Canada is ruled by a coalition government headed by the leader of the Liberal Party, Justin Trudeau.  He has been outspoken about the need to combat climate change and the unease his government feels with the fossil fuel industry.  Similar to United States President Joe Biden, Trudeau has not banned the industry, but he has been no friend to it either.

This has infuriated many in Canada's western provinces where the energy industry is located.  Most outspoken are the people of Alberta, the wealthiest of the energy provinces and the location of most of the gas and oil reserves.  While Ontario, the largest province, and many of the other eastern provinces often vote Liberal, Alberta almost always votes Conservative.

This week, Alberta swore in a new Premier, the equivalent to a Governor of an American state.  Danielle Smith, age 51, ascended to that role after having won an internal vote of Alberta’s United Conservative Party.  

Smith ran on a platform of standing up to Ottawa, the federal capital.  She pledged that she would respect decisions of the Supreme Court of Canada but would litigate any with which she disagreed.  During the campaign, Smith proposed the Alberta Sovereignty Act, which she said would allow the province to nullify any federal law with which it disagreed.  While critics claimed that law would be of dubious constitutionally, if enacted, Smith made no secret that she would challenge Trudeau in any way in which she feels the left leaning federal government is harming Alberta's economic interests.

The interrelationship between federal and provincial power is looser and less well defined in Canada than it is in the United States between the federal government and the individual states.  In recent years, the provinces themselves have often been at each other's throats.  In 2019, Alberta proposed placing an energy embargo over neighboring British Columbia over the latter's opposition to a gas and oil pipeline proposed by Alberta from Edmonton to north of Vancouver on the Pacific Coast.

Into this regulatory breach Smith has inserted truly incendiary rhetoric.  In her acceptance speech after her election victory, Smith proclaimed “no longer will Alberta ask permission from Ottawa to be prosperous and free.”  Smith has also taken extreme positions on other issues, but the campaign itself was dominated by the not too subtle threat of Alberta’s potentially separating from the rest of Canada for good.

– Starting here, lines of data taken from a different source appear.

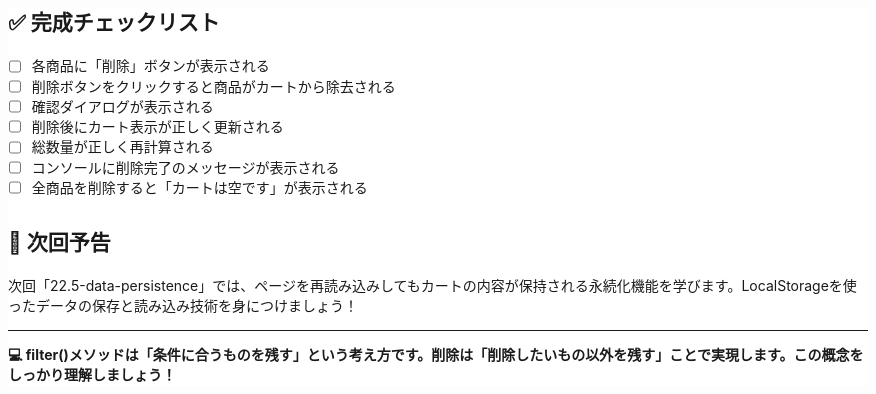 ## ✅ 完成チェックリスト
- [ ] 各商品に「削除」ボタンが表示される
- [ ] 削除ボタンをクリックすると商品がカートから除去される
- [ ] 確認ダイアログが表示される
- [ ] 削除後にカート表示が正しく更新される
- [ ] 総数量が正しく再計算される
- [ ] コンソールに削除完了のメッセージが表示される
- [ ] 全商品を削除すると「カートは空です」が表示される

## 🔗 次回予告
次回「22.5-data-persistence」では、ページを再読み込みしてもカートの内容が保持される永続化機能を学びます。LocalStorageを使ったデータの保存と読み込み技術を身につけましょう！

---
**💻 filter()メソッドは「条件に合うものを残す」という考え方です。削除は「削除したいもの以外を残す」ことで実現します。この概念をしっかり理解しましょう！**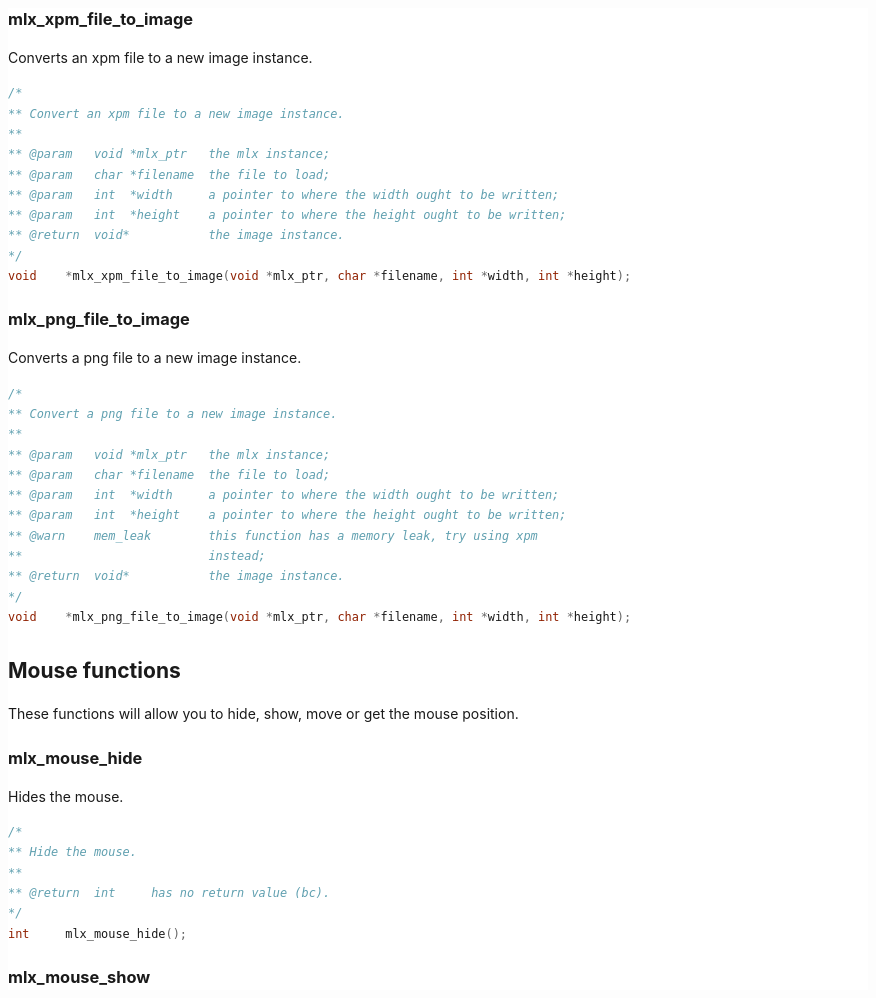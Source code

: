 ### mlx_xpm_file_to_image

Converts an xpm file to a new image instance.

```c
/*
** Convert an xpm file to a new image instance.
**
** @param	void *mlx_ptr	the mlx instance;
** @param	char *filename	the file to load;
** @param	int  *width		a pointer to where the width ought to be written;
** @param	int  *height	a pointer to where the height ought to be written;
** @return	void*			the image instance.
*/
void	*mlx_xpm_file_to_image(void *mlx_ptr, char *filename, int *width, int *height);
```

### mlx_png_file_to_image

Converts a png file to a new image instance.

```c
/*
** Convert a png file to a new image instance.
**
** @param	void *mlx_ptr	the mlx instance;
** @param	char *filename	the file to load;
** @param	int  *width		a pointer to where the width ought to be written;
** @param	int  *height	a pointer to where the height ought to be written;
** @warn	mem_leak		this function has a memory leak, try using xpm
**							instead;
** @return	void*			the image instance.
*/
void	*mlx_png_file_to_image(void *mlx_ptr, char *filename, int *width, int *height);
```

## Mouse functions

These functions will allow you to hide, show, move or get the mouse position.

### mlx_mouse_hide

Hides the mouse.

```c
/*
** Hide the mouse.
**
** @return	int		has no return value (bc).
*/
int		mlx_mouse_hide();
```

### mlx_mouse_show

Few expect anything so radical to actually happen, but the fact that Smith now is the Premier of Canada's most important energy producing province shows the depth of the feelings against the Canadian federal government felt in the energy producing west.  Perhaps less intense, many of those feelings are shared in the neighboring province of Saskatchewan, which also has plentiful oil and gas reserves.

As in the United States, the pro fossil fuel people feel those who oppose development are wildly out of touch with reality and don't understand the practical implications of trying to sustain a world economy without fossil fuels.  On the other hand, the "antis" feel the fossil fuel supporters are purposely disregarding the potential environmental dangers that continued use of such energy would bring.  Neither side wants to listen to the other side.  Each prefers to lecture the other side on its perceived ignorance.

This intense, passionate, and polarizing debate, which has so far taken place at a low boil in the United States, will continue to occur at high heat north of the border.  We would all be wise to watch carefully how this debate enfolds in Canada and hope that the parties tread a little more lightly than they have to this point, since each side has some merit and neither side is completely without fault or error in judgment.